Applying oblique loading to a dental implant without marginal bone loss will result in stress concentration at the implant–abutment interface, which is the fulcrum (pivot) of the structure. The energy associated with the applied force would pass through the abutment and onto the implant–abutment interface and abutment screw, and finally to the bottom of the implant and surrounding host material. However, the energy associated with applying an oblique loading to an implant with marginal bone loss would pass through the abutment and onto the implant–abutment interface and abutment screw, to the exposed part (upper side) of the implant, and finally to the bottom of the implant and surrounding host material. In Groups A1 and A2 (with 3 mm of bone loss), the bottom of the abutment screw was located near the fulcrum, and thus the upper abutment screw could enhance the structural stiffness of the exposed part of the implant. The implant–abutment structure was weakest in the fulcrum, which was 3 mm below the top of the implant. Therefore, if the applied loading exceeded the strength of the implant, the implant would begin bending, the thread would then crack, and finally the implant would fracture. In Groups B1 and B2 (with 1.5 mm of bone loss), the lower part of the abutment screw was located in the unexposed part of the implant, which was embedded in the specimen holder. In addition, the upper (cylinder) portion of the implant had a larger structural stiffness than the thread of the implant. The stress would be concentrated at the implant–abutment interface, similar to the case without marginal bone loss. Therefore, most of the applied energy would act at the implant–abutment interface, resulting in serious damage.
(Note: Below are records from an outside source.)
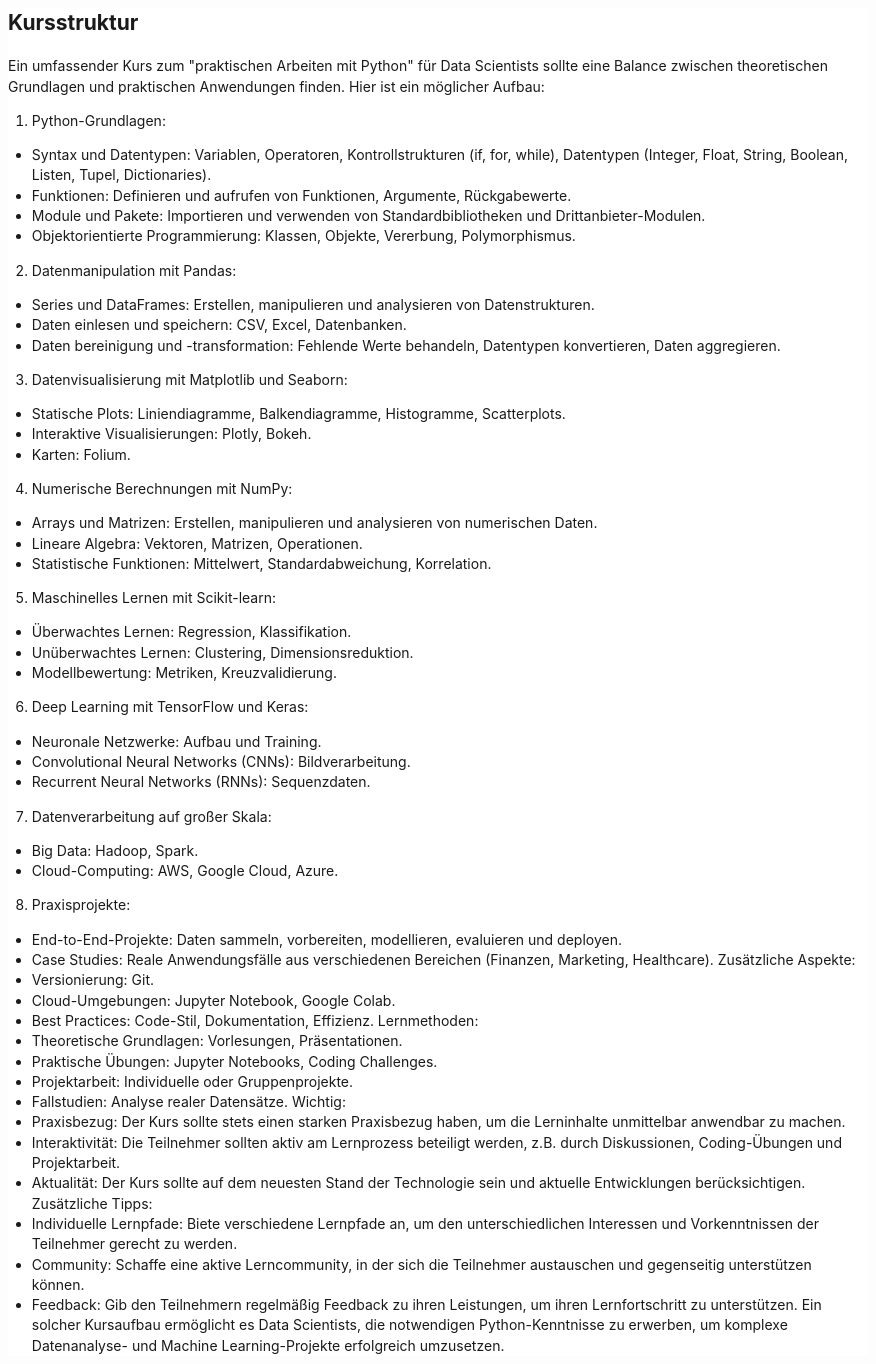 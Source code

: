 ## Kursstruktur
Ein umfassender Kurs zum "praktischen Arbeiten mit Python" für Data Scientists sollte eine Balance zwischen theoretischen Grundlagen und praktischen Anwendungen finden. Hier ist ein möglicher Aufbau:

1. Python-Grundlagen:
* Syntax und Datentypen: Variablen, Operatoren, Kontrollstrukturen (if, for, while), Datentypen (Integer, Float, String, Boolean, Listen, Tupel, Dictionaries).
* Funktionen: Definieren und aufrufen von Funktionen, Argumente, Rückgabewerte.
* Module und Pakete: Importieren und verwenden von Standardbibliotheken und Drittanbieter-Modulen.
* Objektorientierte Programmierung: Klassen, Objekte, Vererbung, Polymorphismus.
2. Datenmanipulation mit Pandas:
* Series und DataFrames: Erstellen, manipulieren und analysieren von Datenstrukturen.
* Daten einlesen und speichern: CSV, Excel, Datenbanken.
* Daten bereinigung und -transformation: Fehlende Werte behandeln, Datentypen konvertieren, Daten aggregieren.
3. Datenvisualisierung mit Matplotlib und Seaborn:
* Statische Plots: Liniendiagramme, Balkendiagramme, Histogramme, Scatterplots.
* Interaktive Visualisierungen: Plotly, Bokeh.
* Karten: Folium.
4. Numerische Berechnungen mit NumPy:
* Arrays und Matrizen: Erstellen, manipulieren und analysieren von numerischen Daten.
* Lineare Algebra: Vektoren, Matrizen, Operationen.
* Statistische Funktionen: Mittelwert, Standardabweichung, Korrelation.
5. Maschinelles Lernen mit Scikit-learn:
* Überwachtes Lernen: Regression, Klassifikation.
* Unüberwachtes Lernen: Clustering, Dimensionsreduktion.
* Modellbewertung: Metriken, Kreuzvalidierung.
6. Deep Learning mit TensorFlow und Keras:
* Neuronale Netzwerke: Aufbau und Training.
* Convolutional Neural Networks (CNNs): Bildverarbeitung.
* Recurrent Neural Networks (RNNs): Sequenzdaten.
7. Datenverarbeitung auf großer Skala:
* Big Data: Hadoop, Spark.
* Cloud-Computing: AWS, Google Cloud, Azure.
8. Praxisprojekte:
* End-to-End-Projekte: Daten sammeln, vorbereiten, modellieren, evaluieren und deployen.
* Case Studies: Reale Anwendungsfälle aus verschiedenen Bereichen (Finanzen, Marketing, Healthcare).
Zusätzliche Aspekte:
* Versionierung: Git.
* Cloud-Umgebungen: Jupyter Notebook, Google Colab.
* Best Practices: Code-Stil, Dokumentation, Effizienz.
Lernmethoden:
* Theoretische Grundlagen: Vorlesungen, Präsentationen.
* Praktische Übungen: Jupyter Notebooks, Coding Challenges.
* Projektarbeit: Individuelle oder Gruppenprojekte.
* Fallstudien: Analyse realer Datensätze.
Wichtig:
* Praxisbezug: Der Kurs sollte stets einen starken Praxisbezug haben, um die Lerninhalte unmittelbar anwendbar zu machen.
* Interaktivität: Die Teilnehmer sollten aktiv am Lernprozess beteiligt werden, z.B. durch Diskussionen, Coding-Übungen und Projektarbeit.
* Aktualität: Der Kurs sollte auf dem neuesten Stand der Technologie sein und aktuelle Entwicklungen berücksichtigen.
Zusätzliche Tipps:
* Individuelle Lernpfade: Biete verschiedene Lernpfade an, um den unterschiedlichen Interessen und Vorkenntnissen der Teilnehmer gerecht zu werden.
* Community: Schaffe eine aktive Lerncommunity, in der sich die Teilnehmer austauschen und gegenseitig unterstützen können.
* Feedback: Gib den Teilnehmern regelmäßig Feedback zu ihren Leistungen, um ihren Lernfortschritt zu unterstützen.
Ein solcher Kursaufbau ermöglicht es Data Scientists, die notwendigen Python-Kenntnisse zu erwerben, um komplexe Datenanalyse- und Machine Learning-Projekte erfolgreich umzusetzen. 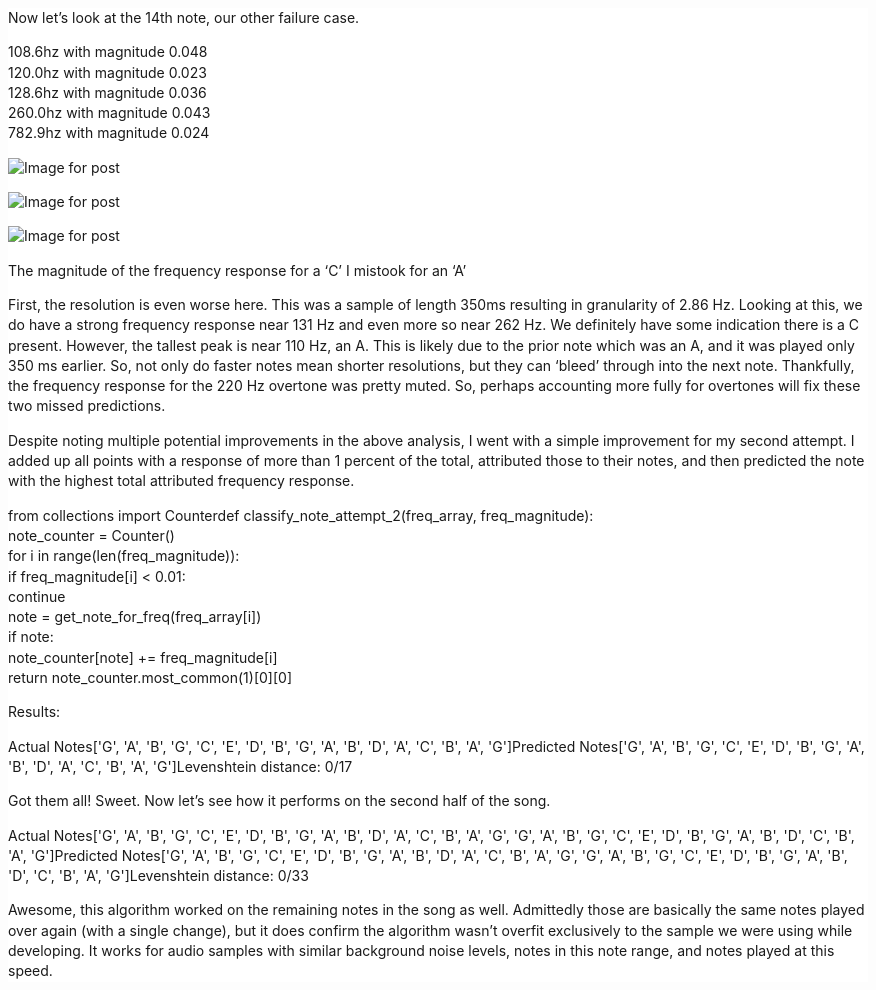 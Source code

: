 Now let’s look at the 14th note, our other failure case.

108.6hz with magnitude 0.048  
120.0hz with magnitude 0.023  
128.6hz with magnitude 0.036  
260.0hz with magnitude 0.043  
782.9hz with magnitude 0.024

![Image for post](https://miro.medium.com/max/60/1*p_4HdV5IUZO1ZcBmm1iV2w.png?q=20)

![Image for post](https://miro.medium.com/max/1210/1*p_4HdV5IUZO1ZcBmm1iV2w.png)

![Image for post](https://miro.medium.com/max/2420/1*p_4HdV5IUZO1ZcBmm1iV2w.png)

The magnitude of the frequency response for a ‘C’ I mistook for an ‘A’

First, the resolution is even worse here. This was a sample of length 350ms resulting in granularity of 2.86 Hz. Looking at this, we do have a strong frequency response near 131 Hz and even more so near 262 Hz. We definitely have some indication there is a C present. However, the tallest peak is near 110 Hz, an A. This is likely due to the prior note which was an A, and it was played only 350 ms earlier. So, not only do faster notes mean shorter resolutions, but they can ‘bleed’ through into the next note. Thankfully, the frequency response for the 220 Hz overtone was pretty muted. So, perhaps accounting more fully for overtones will fix these two missed predictions.

Despite noting multiple potential improvements in the above analysis, I went with a simple improvement for my second attempt. I added up all points with a response of more than 1 percent of the total, attributed those to their notes, and then predicted the note with the highest total attributed frequency response.

from collections import Counterdef classify\_note\_attempt\_2(freq\_array, freq\_magnitude):  
    note\_counter = Counter()  
    for i in range(len(freq\_magnitude)):  
        if freq\_magnitude\[i\] < 0.01:  
            continue  
        note = get\_note\_for\_freq(freq\_array\[i\])  
        if note:  
            note\_counter\[note\] += freq\_magnitude\[i\]  
    return note\_counter.most\_common(1)\[0\]\[0\]

Results:

Actual Notes\['G', 'A', 'B', 'G', 'C', 'E', 'D', 'B', 'G', 'A', 'B', 'D', 'A', 'C', 'B', 'A', 'G'\]Predicted Notes\['G', 'A', 'B', 'G', 'C', 'E', 'D', 'B', 'G', 'A', 'B', 'D', 'A', 'C', 'B', 'A', 'G'\]Levenshtein distance: 0/17

Got them all! Sweet. Now let’s see how it performs on the second half of the song.

Actual Notes\['G', 'A', 'B', 'G', 'C', 'E', 'D', 'B', 'G', 'A', 'B', 'D', 'A', 'C', 'B', 'A', 'G', 'G', 'A', 'B', 'G', 'C', 'E', 'D', 'B', 'G', 'A', 'B', 'D', 'C', 'B', 'A', 'G'\]Predicted Notes\['G', 'A', 'B', 'G', 'C', 'E', 'D', 'B', 'G', 'A', 'B', 'D', 'A', 'C', 'B', 'A', 'G', 'G', 'A', 'B', 'G', 'C', 'E', 'D', 'B', 'G', 'A', 'B', 'D', 'C', 'B', 'A', 'G'\]Levenshtein distance: 0/33

Awesome, this algorithm worked on the remaining notes in the song as well. Admittedly those are basically the same notes played over again (with a single change), but it does confirm the algorithm wasn’t overfit exclusively to the sample we were using while developing. It works for audio samples with similar background noise levels, notes in this note range, and notes played at this speed.
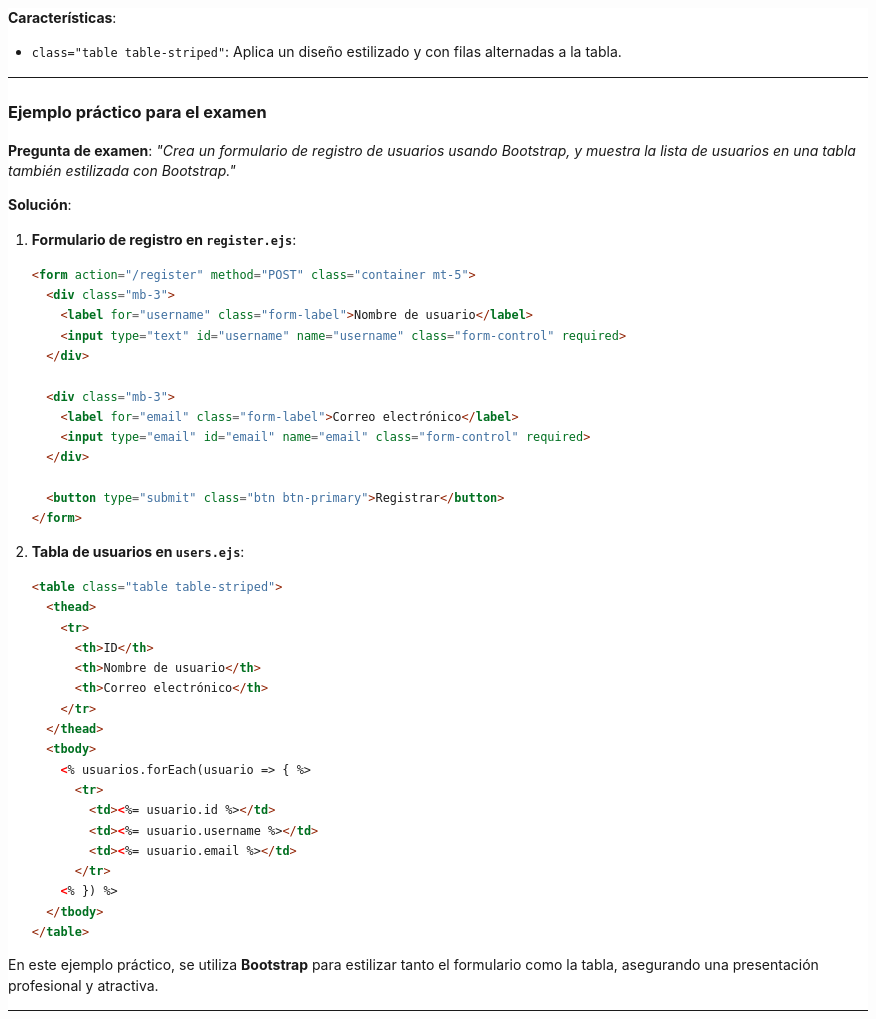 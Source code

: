 **Características**:
- `class="table table-striped"`: Aplica un diseño estilizado y con filas alternadas a la tabla.
  
---

### **Ejemplo práctico para el examen**

**Pregunta de examen**: *"Crea un formulario de registro de usuarios usando Bootstrap, y muestra la lista de usuarios en una tabla también estilizada con Bootstrap."*

**Solución**:

1. **Formulario de registro en `register.ejs`**:
   ```html
   <form action="/register" method="POST" class="container mt-5">
     <div class="mb-3">
       <label for="username" class="form-label">Nombre de usuario</label>
       <input type="text" id="username" name="username" class="form-control" required>
     </div>

     <div class="mb-3">
       <label for="email" class="form-label">Correo electrónico</label>
       <input type="email" id="email" name="email" class="form-control" required>
     </div>

     <button type="submit" class="btn btn-primary">Registrar</button>
   </form>
   ```

2. **Tabla de usuarios en `users.ejs`**:
   ```html
   <table class="table table-striped">
     <thead>
       <tr>
         <th>ID</th>
         <th>Nombre de usuario</th>
         <th>Correo electrónico</th>
       </tr>
     </thead>
     <tbody>
       <% usuarios.forEach(usuario => { %>
         <tr>
           <td><%= usuario.id %></td>
           <td><%= usuario.username %></td>
           <td><%= usuario.email %></td>
         </tr>
       <% }) %>
     </tbody>
   </table>
   ```

En este ejemplo práctico, se utiliza **Bootstrap** para estilizar tanto el formulario como la tabla, asegurando una presentación profesional y atractiva.

---
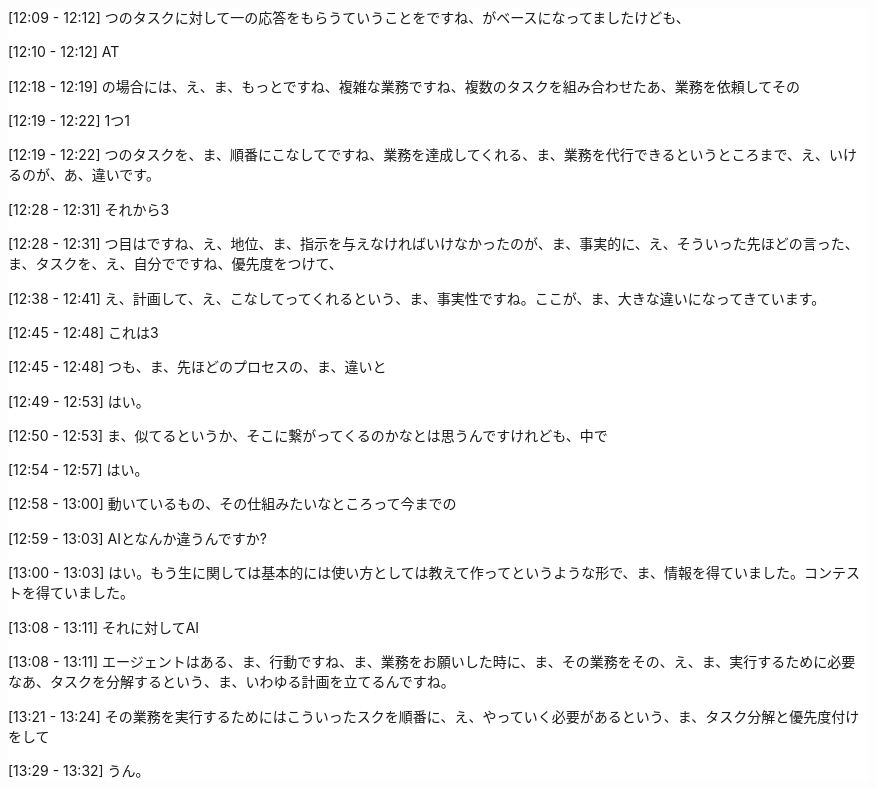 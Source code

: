 [12:09 - 12:12]
つのタスクに対して一の応答をもらうていうことをですね、がベースになってましたけども、

[12:10 - 12:12]
AT

[12:18 - 12:19]
の場合には、え、ま、もっとですね、複雑な業務ですね、複数のタスクを組み合わせたあ、業務を依頼してその

[12:19 - 12:22]
1つ1

[12:19 - 12:22]
つのタスクを、ま、順番にこなしてですね、業務を達成してくれる、ま、業務を代行できるというところまで、え、いけるのが、あ、違いです。

[12:28 - 12:31]
それから3

[12:28 - 12:31]
つ目はですね、え、地位、ま、指示を与えなければいけなかったのが、ま、事実的に、え、そういった先ほどの言った、ま、タスクを、え、自分でですね、優先度をつけて、

[12:38 - 12:41]
え、計画して、え、こなしてってくれるという、ま、事実性ですね。ここが、ま、大きな違いになってきています。

[12:45 - 12:48]
これは3

[12:45 - 12:48]
つも、ま、先ほどのプロセスの、ま、違いと

[12:49 - 12:53]
はい。

[12:50 - 12:53]
ま、似てるというか、そこに繋がってくるのかなとは思うんですけれども、中で

[12:54 - 12:57]
はい。

[12:58 - 13:00]
動いているもの、その仕組みたいなところって今までの

[12:59 - 13:03]
AIとなんか違うんですか?

[13:00 - 13:03]
はい。もう生に関しては基本的には使い方としては教えて作ってというような形で、ま、情報を得ていました。コンテストを得ていました。

[13:08 - 13:11]
それに対してAI

[13:08 - 13:11]
エージェントはある、ま、行動ですね、ま、業務をお願いした時に、ま、その業務をその、え、ま、実行するために必要なあ、タスクを分解するという、ま、いわゆる計画を立てるんですね。

[13:21 - 13:24]
その業務を実行するためにはこういったスクを順番に、え、やっていく必要があるという、ま、タスク分解と優先度付けをして

[13:29 - 13:32]
うん。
Human occlusal forces are dynamic. However, a dynamic loading test was not used to simulate the aging process in this study, due to previous studies indicating that the aging process does not significantly affect the fracture strength of zirconia specimens[28, 32, 33]. Basically, the survivability of zirconia depends on its ability to withstand occlusal forces. The experimental results indicated that the maximum deformation forces in Groups A2 and B2 were 531.8 and 907.3 N, which are much smaller than normal human bite forces. In a very small number of clinical cases the patient’s bite force could be larger than these maximum deformation forces and the marginal bone loss could be larger than 3 mm, resulting in the failure of the implant–zirconia abutment component or fracture of the implant body, although the zirconia abutment itself should remain intact.
Some limitations of this study should be considered. First, the sample size was small, though this was also the case in previous studies[34, 35]; future studies should investigate larger numbers of specimens. Second, this study focused on static loading rather than dynamic loading. Although previous studies[28, 32, 33] have indicated that the use of static or dynamic loading would have no significant affect on the strength of zirconia specimens, further fatigue experiments are needed to confirm this. Third, only a single type of implant was used in this study, and so the effect of different implant sizes and implant–abutment connection types should be also investigated in future studies.